- _RECORDS FOR THIS TASK_:
== Segment start ==

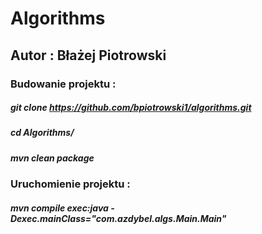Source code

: # Algorithms

## Autor : Błażej Piotrowski


### Budowanie projektu : 
##### git clone https://github.com/bpiotrowski1/algorithms.git
##### cd Algorithms/
##### mvn clean package
### Uruchomienie projektu :
##### mvn compile exec:java -Dexec.mainClass="com.azdybel.algs.Main.Main"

== Segment end ==

- _AIM OF THE EXERCISE_:
All lines of the entries above where "projektu" turns up should be reported.

- _EXERCISE RESULT_:
### Budowanie projektu : 
### Uruchomienie projektu :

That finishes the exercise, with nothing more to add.